Not understanding why you take the last sequences and not the last samples of the sequences

Question

Not understanding why you take the last sequences and not the last samples of the sequences

wolhandlerdeb opened this issue 4 years ago · comments

in dpc/model_3d.py
feature_inf = feature_inf_all[:, N-self.pred_step::, :].contiguous()
N is supposed to be the number of sequences, don't we aim to predict the last samples of each sequence?

Tengda Han · Answer 1 · Fri Mar 13 2020 00:01:59 GMT+0800 (China Standard Time)

No. More than the last.
e.g. if the task is 5pred3, we take 8 steps as input. And this line of code is to store the last 3 steps.

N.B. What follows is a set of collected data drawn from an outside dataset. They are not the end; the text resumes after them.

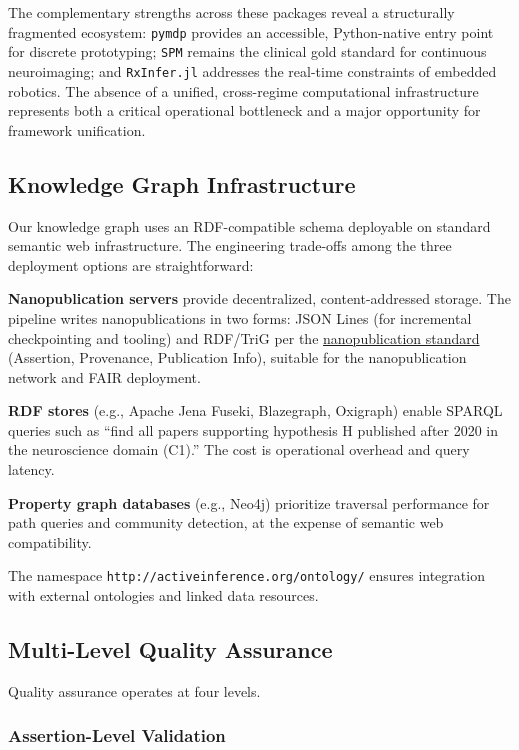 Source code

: \documentclass[
]{article}
\begin{document}
The complementary strengths across these packages reveal a structurally
fragmented ecosystem: \texttt{pymdp} provides an accessible,
Python-native entry point for discrete prototyping; \texttt{SPM} remains
the clinical gold standard for continuous neuroimaging; and
\texttt{RxInfer.jl} addresses the real-time constraints of embedded
robotics. The absence of a unified, cross-regime computational
infrastructure represents both a critical operational bottleneck and a
major opportunity for framework unification.

\subsection{Knowledge Graph
Infrastructure}\label{knowledge-graph-infrastructure}

Our knowledge graph uses an RDF-compatible schema deployable on standard
semantic web infrastructure. The engineering trade-offs among the three
deployment options are straightforward:

\textbf{Nanopublication servers} provide decentralized,
content-addressed storage. The pipeline writes nanopublications in two
forms: JSON Lines (for incremental checkpointing and tooling) and
RDF/TriG per the \href{https://nanopub.net/}{nanopublication standard}
(Assertion, Provenance, Publication Info), suitable for the
nanopublication network and FAIR deployment.

\textbf{RDF stores} (e.g., Apache Jena Fuseki, Blazegraph, Oxigraph)
enable SPARQL queries such as ``find all papers supporting hypothesis H
published after 2020 in the neuroscience domain (C1).'' The cost is
operational overhead and query latency.

\textbf{Property graph databases} (e.g., Neo4j) prioritize traversal
performance for path queries and community detection, at the expense of
semantic web compatibility.

The namespace \texttt{http://activeinference.org/ontology/} ensures
integration with external ontologies and linked data resources.

\subsection{Multi-Level Quality
Assurance}\label{multi-level-quality-assurance}

Quality assurance operates at four levels.

\subsubsection{Assertion-Level
Validation}\label{assertion-level-validation}
\end{document}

wolhandlerdeb · Answer 2 · Fri Mar 13 2020 00:08:42 GMT+0800 (China Standard Time)

Yes I did understand that.
I meant that N is the number of sequences and SL is the length of the sequence, thus why are you taking the features of the self.pred_step last sequences and not the features of the last steps of all the sequences?
Did I get it right?

Tengda Han · Answer 3 · Fri Mar 13 2020 00:21:07 GMT+0800 (China Standard Time)

If I understand correctly this probably helps:
The pipeline is,
input video: [B, N, 3, SL, 128, 128], e.g. [16,8,3,5,128,128]
extract feature z for all B*N samples, get [B,N,C,H,W], e.g. [16,8,256,4,4]
Up to now, we have 16 videos, and have feature map for 8 time steps.
Then we do the 5pred3 or 4pred4 task based on these features.
So we use the first part of them to predict the last part of them (on temporal axis).
Does this clarify your question?

wolhandlerdeb · Answer 4 · Fri Mar 13 2020 00:29:57 GMT+0800 (China Standard Time)

I think I understand. Thanks a lot